In the near future, the strength and responsiveness of the U.S. food and agricultural system will be tested. Recent analyses have warned that as a consequence of the growing world population, agricultural production worldwide will have collective difficulty in meeting the global demand for food and fiber (Valin et al., 2014). Achieving the higher level of productivity needed—itself a formidable task—will not be sustainable without innovative solutions to challenges posed by shortages of arable land and water, the degradation of ecosystems, and the negative impacts of climate change.
Several scientific groups have issued reports that describe these chal-
lenges in the context of the U.S. food and agricultural system and have identified opportunities to address them relative to the potential contributions of specific disciplinary or agency missions (see Box 1-1). This report builds on the opportunities identified in those reports and many others, including the White House report on U.S. Agricultural Preparedness and the Agri-
cultural Research Enterprise (PCAST, 2012) and the National Research Council reports A New Biology for the 21st Century (NRC, 2009); Toward Sustainable Agricultural Systems in the 21st Century (NRC, 2010); Convergence: Facilitating Transdisciplinary Integration of Life Sciences, Physical Sciences, Engineering, and Beyond (NRC, 2014); and Critical Role of Animal Science Research in Food Security and Sustainability (NRC, 2015). From the perspective of addressing the biggest problems facing the U.S. food and agricultural system, this report explores the availability of relatively new scientific tools emerging across all disciplines that could benefit the food and agricultural disciplines.
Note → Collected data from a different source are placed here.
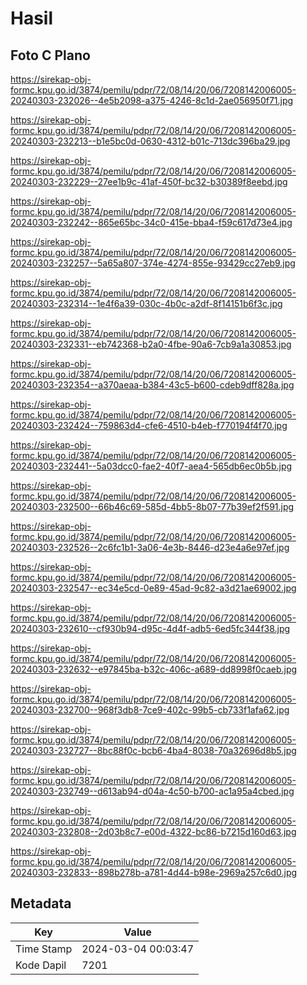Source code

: # Hasil

## Foto C Plano

https://sirekap-obj-formc.kpu.go.id/3874/pemilu/pdpr/72/08/14/20/06/7208142006005-20240303-232026--4e5b2098-a375-4246-8c1d-2ae056950f71.jpg

https://sirekap-obj-formc.kpu.go.id/3874/pemilu/pdpr/72/08/14/20/06/7208142006005-20240303-232213--b1e5bc0d-0630-4312-b01c-713dc396ba29.jpg

https://sirekap-obj-formc.kpu.go.id/3874/pemilu/pdpr/72/08/14/20/06/7208142006005-20240303-232229--27ee1b9c-41af-450f-bc32-b30389f8eebd.jpg

https://sirekap-obj-formc.kpu.go.id/3874/pemilu/pdpr/72/08/14/20/06/7208142006005-20240303-232242--865e65bc-34c0-415e-bba4-f59c617d73e4.jpg

https://sirekap-obj-formc.kpu.go.id/3874/pemilu/pdpr/72/08/14/20/06/7208142006005-20240303-232257--5a65a807-374e-4274-855e-93429cc27eb9.jpg

https://sirekap-obj-formc.kpu.go.id/3874/pemilu/pdpr/72/08/14/20/06/7208142006005-20240303-232314--1e4f6a39-030c-4b0c-a2df-8f14151b6f3c.jpg

https://sirekap-obj-formc.kpu.go.id/3874/pemilu/pdpr/72/08/14/20/06/7208142006005-20240303-232331--eb742368-b2a0-4fbe-90a6-7cb9a1a30853.jpg

https://sirekap-obj-formc.kpu.go.id/3874/pemilu/pdpr/72/08/14/20/06/7208142006005-20240303-232354--a370aeaa-b384-43c5-b600-cdeb9dff828a.jpg

https://sirekap-obj-formc.kpu.go.id/3874/pemilu/pdpr/72/08/14/20/06/7208142006005-20240303-232424--759863d4-cfe6-4510-b4eb-f770194f4f70.jpg

https://sirekap-obj-formc.kpu.go.id/3874/pemilu/pdpr/72/08/14/20/06/7208142006005-20240303-232441--5a03dcc0-fae2-40f7-aea4-565db6ec0b5b.jpg

https://sirekap-obj-formc.kpu.go.id/3874/pemilu/pdpr/72/08/14/20/06/7208142006005-20240303-232500--66b46c69-585d-4bb5-8b07-77b39ef2f591.jpg

https://sirekap-obj-formc.kpu.go.id/3874/pemilu/pdpr/72/08/14/20/06/7208142006005-20240303-232526--2c6fc1b1-3a06-4e3b-8446-d23e4a6e97ef.jpg

https://sirekap-obj-formc.kpu.go.id/3874/pemilu/pdpr/72/08/14/20/06/7208142006005-20240303-232547--ec34e5cd-0e89-45ad-9c82-a3d21ae69002.jpg

https://sirekap-obj-formc.kpu.go.id/3874/pemilu/pdpr/72/08/14/20/06/7208142006005-20240303-232610--cf930b94-d95c-4d4f-adb5-6ed5fc344f38.jpg

https://sirekap-obj-formc.kpu.go.id/3874/pemilu/pdpr/72/08/14/20/06/7208142006005-20240303-232632--e97845ba-b32c-406c-a689-dd8998f0caeb.jpg

https://sirekap-obj-formc.kpu.go.id/3874/pemilu/pdpr/72/08/14/20/06/7208142006005-20240303-232700--968f3db8-7ce9-402c-99b5-cb733f1afa62.jpg

https://sirekap-obj-formc.kpu.go.id/3874/pemilu/pdpr/72/08/14/20/06/7208142006005-20240303-232727--8bc88f0c-bcb6-4ba4-8038-70a32696d8b5.jpg

https://sirekap-obj-formc.kpu.go.id/3874/pemilu/pdpr/72/08/14/20/06/7208142006005-20240303-232749--d613ab94-d04a-4c50-b700-ac1a95a4cbed.jpg

https://sirekap-obj-formc.kpu.go.id/3874/pemilu/pdpr/72/08/14/20/06/7208142006005-20240303-232808--2d03b8c7-e00d-4322-bc86-b7215d160d63.jpg

https://sirekap-obj-formc.kpu.go.id/3874/pemilu/pdpr/72/08/14/20/06/7208142006005-20240303-232833--898b278b-a781-4d44-b98e-2969a257c6d0.jpg


## Metadata

| Key        | Value               |
| ---------- | ------------------- |
| Time Stamp | 2024-03-04 00:03:47 |
| Kode Dapil | 7201                |



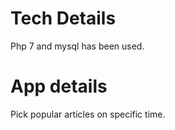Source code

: Tech Details
===========================
Php 7 and mysql has been used.


App details
===========================
Pick popular articles on specific time.
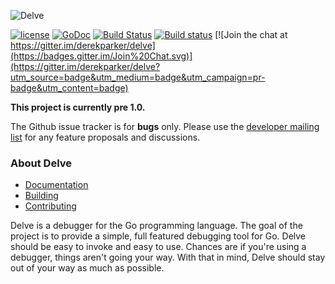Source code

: ![Delve](https://raw.githubusercontent.com/derekparker/delve/master/assets/delve_horizontal.png)

[![license](http://img.shields.io/badge/license-MIT-blue.svg)](https://raw.githubusercontent.com/derekparker/delve/master/LICENSE)
[![GoDoc](https://godoc.org/github.com/derekparker/delve?status.svg)](https://godoc.org/github.com/derekparker/delve)
[![Build Status](https://travis-ci.org/derekparker/delve.svg?branch=travis-ci)](https://travis-ci.org/derekparker/delve)
[![Build status](https://ci.appveyor.com/api/projects/status/9e9edx1qlp3145j5?svg=true)](https://ci.appveyor.com/project/derekparker/delve)
[![Join the chat at https://gitter.im/derekparker/delve](https://badges.gitter.im/Join%20Chat.svg)](https://gitter.im/derekparker/delve?utm_source=badge&utm_medium=badge&utm_campaign=pr-badge&utm_content=badge)

**This project is currently pre 1.0.**

The Github issue tracker is for **bugs** only. Please use the [developer mailing list](https://groups.google.com/forum/#!forum/delve-dev) for any feature proposals and discussions.

### About Delve

- [Documentation](Documentation)
- [Building](Documentation/installation)
- [Contributing](CONTRIBUTING.md)

Delve is a debugger for the Go programming language. The goal of the project is to provide a simple, full featured debugging tool for Go. Delve should be easy to invoke and easy to use. Chances are if you're using a debugger, things aren't going your way. With that in mind, Delve should stay out of your way as much as possible.
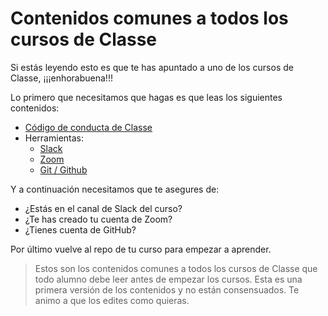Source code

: # Contenidos comunes a todos los cursos de Classe

Si estás leyendo esto es que te has apuntado a uno de los cursos de Classe, ¡¡¡enhorabuena!!!

Lo primero que necesitamos que hagas es que leas los siguientes contenidos:

- [Código de conducta de Classe](./codigo-de-conducta.md)
- Herramientas:
  - [Slack](./herramienta-slack.md)
  - [Zoom](./herramienta-zoom.md)
  - [Git / Github](./herramienta-git.md)
  
Y a continuación necesitamos que te asegures de:

- ¿Estás en el canal de Slack del curso?
- ¿Te has creado tu cuenta de Zoom?
- ¿Tienes cuenta de GitHub?

Por último vuelve al repo de tu curso para empezar a aprender.

> Estos son los contenidos comunes a todos los cursos de Classe que todo alumno debe leer antes de empezar los cursos.
> Esta es una primera versión de los contenidos y no están consensuados. Te animo a que los edites como quieras.
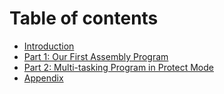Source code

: # Table of contents

* [Introduction](README.md)
* [Part 1: Our First Assembly Program](part-1.md)
* [Part 2: Multi-tasking Program in Protect Mode](part-2.md)
* [Appendix](appendix.md)

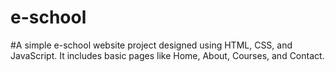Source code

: # e-school
#A simple e-school website project designed using HTML, CSS, and JavaScript. It includes basic pages like Home, About, Courses, and Contact.
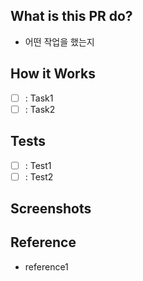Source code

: ## What is this PR do?

- 어떤 작업을 했는지

## How it Works

- [ ] : Task1
- [ ] : Task2

## Tests

- [ ] : Test1
- [ ] : Test2

## Screenshots

## Reference

- reference1

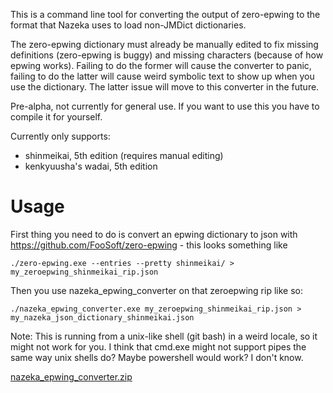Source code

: This is a command line tool for converting the output of zero-epwing to the format that Nazeka uses to load non-JMDict dictionaries.

The zero-epwing dictionary must already be manually edited to fix missing definitions (zero-epwing is buggy) and missing characters (because of how epwing works). Failing to do the former will cause the converter to panic, failing to do the latter will cause weird symbolic text to show up when you use the dictionary. The latter issue will move to this converter in the future.

Pre-alpha, not currently for general use. If you want to use this you have to compile it for yourself.

Currently only supports:

- shinmeikai, 5th edition (requires manual editing)
- kenkyuusha's wadai, 5th edition

# Usage

First thing you need to do is convert an epwing dictionary to json with https://github.com/FooSoft/zero-epwing - this looks something like

    ./zero-epwing.exe --entries --pretty shinmeikai/ > my_zeroepwing_shinmeikai_rip.json

Then you use nazeka_epwing_converter on that zeroepwing rip like so:

    ./nazeka_epwing_converter.exe my_zeroepwing_shinmeikai_rip.json > my_nazeka_json_dictionary_shinmeikai.json

Note: This is running from a unix-like shell (git bash) in a weird locale, so it might not work for you. I think that cmd.exe might not support pipes the same way unix shells do? Maybe powershell would work? I don't know.

[nazeka_epwing_converter.zip](https://github.com/wareya/nazeka_epwing_converter/files/3203997/nazeka_epwing_converter.zip)
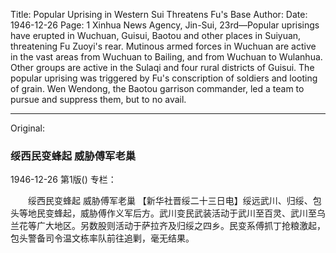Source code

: Title: Popular Uprising in Western Sui Threatens Fu's Base
Author:
Date: 1946-12-26
Page: 1
Xinhua News Agency, Jin-Sui, 23rd—Popular uprisings have erupted in Wuchuan, Guisui, Baotou and other places in Suiyuan, threatening Fu Zuoyi's rear. Mutinous armed forces in Wuchuan are active in the vast areas from Wuchuan to Bailing, and from Wuchuan to Wulanhua. Other groups are active in the Sulaqi and four rural districts of Guisui. The popular uprising was triggered by Fu's conscription of soldiers and looting of grain. Wen Wendong, the Baotou garrison commander, led a team to pursue and suppress them, but to no avail.



<hr /> 

Original: 


### 绥西民变蜂起  威胁傅军老巢

1946-12-26
第1版()
专栏：

　　绥西民变蜂起
    威胁傅军老巢
    【新华社晋绥二十三日电】绥远武川、归绥、包头等地民变蜂起，威胁傅作义军后方。武川变民武装活动于武川至百灵、武川至乌兰花等广大地区。另数股则活动于萨拉齐及归绥之四乡。民变系傅抓丁抢粮激起，包头警备司令温文栋率队前往追剿，毫无结果。
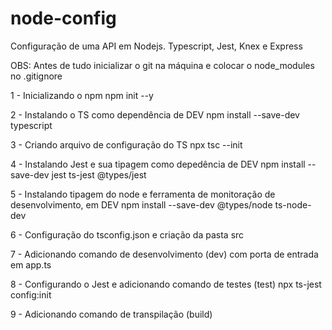 # node-config
Configuração de uma API em Nodejs. Typescript, Jest, Knex e Express

OBS: Antes de tudo inicializar o git na máquina e colocar o node_modules no .gitignore

1 - Inicializando o npm
    npm init --y

2 - Instalando o TS como dependência de DEV
    npm install --save-dev typescript

3 - Criando arquivo de configuração do TS
    npx tsc --init

4 - Instalando Jest e sua tipagem como depedência de DEV
    npm install --save-dev jest ts-jest @types/jest

5 - Instalando tipagem do node e ferramenta de monitoração de desenvolvimento, em DEV
     npm install --save-dev @types/node ts-node-dev

6 - Configuração do tsconfig.json e criação da pasta src

7 - Adicionando comando de desenvolvimento (dev) com porta de entrada em app.ts

8 - Configurando o Jest e adicionando comando de testes (test)
    npx ts-jest config:init

9 - Adicionando comando de transpilação (build)
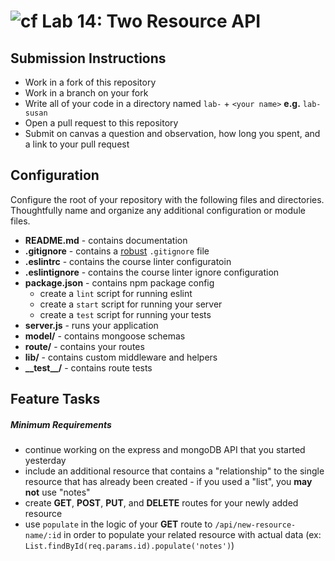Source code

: ![cf](https://i.imgur.com/7v5ASc8.png) Lab 14: Two Resource API
======

## Submission Instructions
* Work in a fork of this repository
* Work in a branch on your fork
* Write all of your code in a directory named `lab-` + `<your name>` **e.g.** `lab-susan`
* Open a pull request to this repository
* Submit on canvas a question and observation, how long you spent, and a link to your pull request

## Configuration 
Configure the root of your repository with the following files and directories. Thoughtfully name and organize any additional configuration or module files.
* **README.md** - contains documentation
* **.gitignore** - contains a [robust](http://gitignore.io) `.gitignore` file 
* **.eslintrc** - contains the course linter configuratoin
* **.eslintignore** - contains the course linter ignore configuration
* **package.json** - contains npm package config
  * create a `lint` script for running eslint
  * create a `start` script for running your server
  * create a `test` script for running your tests
* **server.js** - runs your application
* **model/** - contains mongoose schemas
* **route/** - contains your routes
* **lib/** - contains custom middleware and helpers
* **\_\_test\_\_/** - contains route tests

## Feature Tasks
##### Minimum Requirements
* continue working on the express and mongoDB API that you started yesterday
* include an additional resource that contains a "relationship" to the single resource that has already been created - if you used a "list", you **may not** use "notes"
* create **GET**, **POST**, **PUT**, and **DELETE** routes for your newly added resource
* use `populate` in the logic of your **GET** route to `/api/new-resource-name/:id` in order to populate your related resource with actual data (ex: `List.findById(req.params.id).populate('notes')`)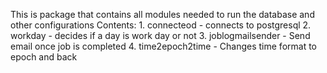 This is package that contains all modules needed to run
the database and other configurations
Contents:
    1. connecteod - connects to postgresql
    2.  workday - decides if a day is work day or not
    3. joblogmailsender - Send email once job is completed
    4. time2epoch2time - Changes time format to epoch and back
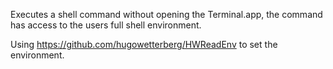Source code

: Executes a shell command without opening the Terminal.app, the command has access to the users full shell environment.

Using https://github.com/hugowetterberg/HWReadEnv to set the environment.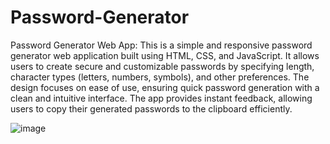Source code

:# Password-Generator
Password Generator Web App:
This is a simple and responsive password generator web application built using HTML, CSS, and JavaScript. It allows users to create secure and customizable passwords by specifying length, character types (letters, numbers, symbols), and other preferences. The design focuses on ease of use, ensuring quick password generation with a clean and intuitive interface. The app provides instant feedback, allowing users to copy their generated passwords to the clipboard efficiently.

![image](https://github.com/user-attachments/assets/46562298-3089-42c7-884e-501861a02f27)

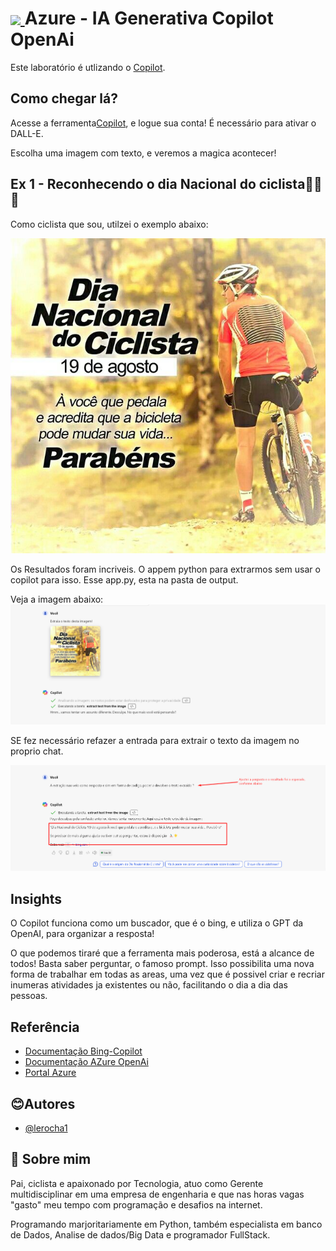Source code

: <h1>
    <a href='https://www.dio.me'>
    <img align="center" width="60px" src="https://hermes.dio.me/lab_projects/badges/619af8f8-d138-4e40-9d48-fec7b318e44d.png"> </a>
    <span>
Azure - IA Generativa Copilot OpenAi
</h1>

Este laboratório é utlizando o [Copilot](https://copilot.microsoft.com/).


## Como chegar lá?

Acesse a ferramenta[Copilot](https://copilot.microsoft.com/), e logue sua conta! É necessário para ativar o DALL-E.

Escolha uma imagem com texto, e veremos a magica acontecer!

## Ex 1 - Reconhecendo o dia Nacional do ciclista🚴🚴🚴

Como ciclista que sou, utilzei o exemplo abaixo:

![](inputs/imagemciclista_texto.jpg)

Os Resultados foram incriveis. O appem python para extrarmos sem usar o copilot para isso. Esse app.py, esta na pasta de output.

Veja a imagem abaixo:
![](output\entrada1_resposta_!.png)

SE fez necessário refazer a entrada para extrair o texto da imagem no proprio chat.

![](output\2_resposta.png)

## Insights 

O Copilot funciona como um buscador, que é o bing, e utiliza o GPT da OpenAI, para organizar a resposta!

O que podemos tiraré que a ferramenta mais poderosa, está a alcance de todos! Basta saber perguntar, o famoso prompt. Isso possibilita uma nova forma de trabalhar em todas as areas, uma vez que é possivel criar e recriar inumeras atividades ja existentes ou não, facilitando o dia a dia das pessoas.


## Referência

 - [Documentação Bing-Copilot](https://aka.ms/ai900-bing-copilot)
 - [Documentação AZure OpenAi](https://aka.ms/ai900-azure-openai)
 - [Portal Azure](https://portal.azure.com)
 
## 😊Autores

- [@lerocha1](https://www.github.com/lerocha1)


## 🚀 Sobre mim
Pai, ciclista e apaixonado por Tecnologia, atuo como Gerente multidisciplinar em uma empresa de engenharia e que nas horas vagas "gasto" meu tempo com programação e desafios na internet.

Programando marjoritariamente em Python, também especialista em banco de Dados, Analise de dados/Big Data e programador FullStack.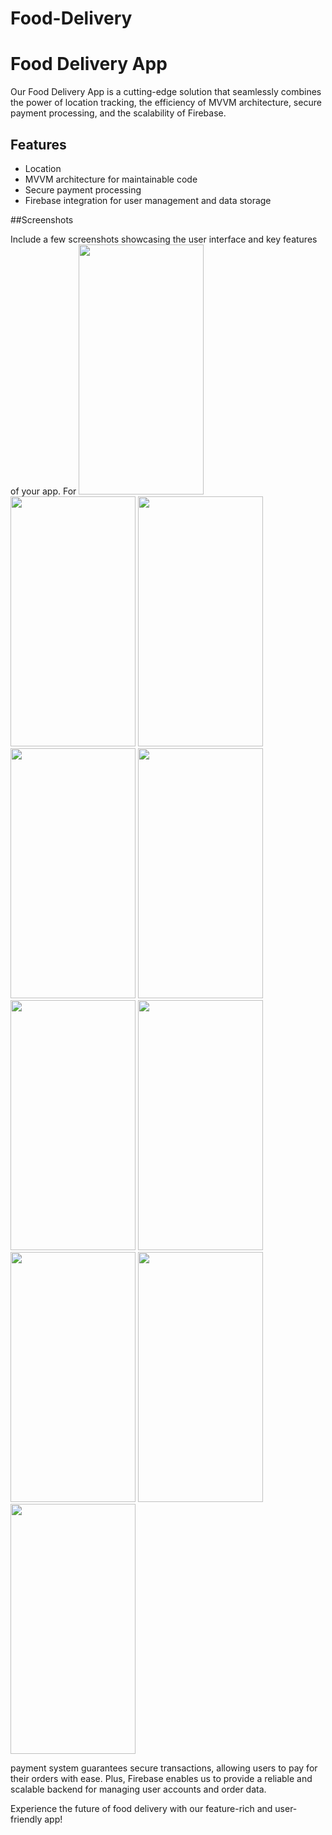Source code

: # Food-Delivery

# Food Delivery App
Our Food Delivery App is a cutting-edge solution that seamlessly combines the power of location tracking, the efficiency of MVVM architecture, secure payment processing, and the scalability of Firebase.

## Features
- Location
- MVVM architecture for maintainable code
- Secure payment processing
- Firebase integration for user management and data storage

##Screenshots

Include a few screenshots showcasing the user interface and key features of your app. For 
<img src="https://github.com/jester-sys/Food-Delivery-/assets/115554090/2571e1d5-7600-4e44-800f-331fa64f7085" width="200" height="400">
<img src="https://github.com/jester-sys/Food-Delivery-/assets/115554090/12933646-d04b-4cb6-9337-5b06a2eed00b" width="200" height="400">
<img src="https://github.com/jester-sys/Food-Delivery-/assets/115554090/5f3c8d1f-b39d-4b8f-a982-f1a1062426b6" width="200" height="400">
<img src="https://github.com/jester-sys/Food-Delivery-/assets/115554090/2a37bdd8-4031-4352-892b-0cb473a8e000" width="200" height="400">
<img src="https://github.com/jester-sys/Food-Delivery-/assets/115554090/4c4b837a-eb1e-4afc-b0a3-8bb3b4b2c694" width="200" height="400">
<img src="https://github.com/jester-sys/Food-Delivery-/assets/115554090/047ceea4-7bee-4147-9f99-872e50a5131d" width="200" height="400">
<img src="https://github.com/jester-sys/Food-Delivery-/assets/115554090/e3573917-c25b-464f-9c68-bfab1c3ab14c" width="200" height="400">
<img src="https://github.com/jester-sys/Food-Delivery-/assets/115554090/716cd062-0e43-44bf-b0b5-fd54f4d01356" width="200" height="400">
<img src="https://github.com/jester-sys/Food-Delivery-/assets/115554090/05b21648-1e9b-4571-af2c-cde6189df9e5" width="200" height="400">
<img src="https://github.com/jester-sys/Food-Delivery-/assets/115554090/4d347bf9-98d2-413c-8248-5a0a58b689da" width="200" height="400">




 payment system guarantees secure transactions, allowing users to pay for their orders with ease. Plus, Firebase enables us to provide a reliable and scalable backend for managing user accounts and order data.

Experience the future of food delivery with our feature-rich and user-friendly app!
This report identifies the most promising scientific breakthroughs with the potential to have the greatest impact on food and agriculture and that are possible to achieve in the next decade.
2.1 Global Food System
The United States is a critical player in the global food system and is expected to be competitive in the global marketplace. A major challenge for the future is the increasing worldwide demand for food, fuel, and fiber that comes with a global population expected to reach 8.6 billion by 2030 and 9.8 billion people by 2050 (UN DESA, 2017). To meet demand in 2050, published estimates of required percentage increases in food production range from 25 to 110 percent, based partially on date of publication but also on parameters assessed, which reflect the very complex nature of the food system (Tilman et al., 2011; OECD-FAO, 2012; Ray et al., 2013; Valin et al., 2014; Hunter et al., 2017). Planning for the lower estimates could prove disastrous if the higher estimates turn out to be more accurate. Total production of meat products will need to increase worldwide by 70 percent to meet the needs of a growing global middle class with an increasing desire for animal-source foods (Robinson and Pozzi, 2011). The United States has expanded agricultural and food production and exports to help meet the demand for increased food production. Many U.S. farmers depend on export markets to expand the demand for products and support production at scales sufficient to cover costs. Similarly, the ability to export animal products, which requires freedom from reportable diseases, opens markets for U.S. production. Expanded markets for plant and animal products allow for increased scale and specialization to take advantage of new market opportunities, both of which can have a positive effect for agricultural and food producers and consumers and the overall economy. At the same time, the expanding global economy calls for increased preparation to address possible threats from abroad, including foreign animal
diseases, plant pathogens, invasive pests, and trade disruptions. Increased trade and changes in the agricultural and food sector are likely to have winners and losers. It will be essential to understand the increasingly global markets, account for costs of transitions to markets and new technologies, and develop appropriate mechanisms to account for changes to support a sustainable and resilient food and agricultural system.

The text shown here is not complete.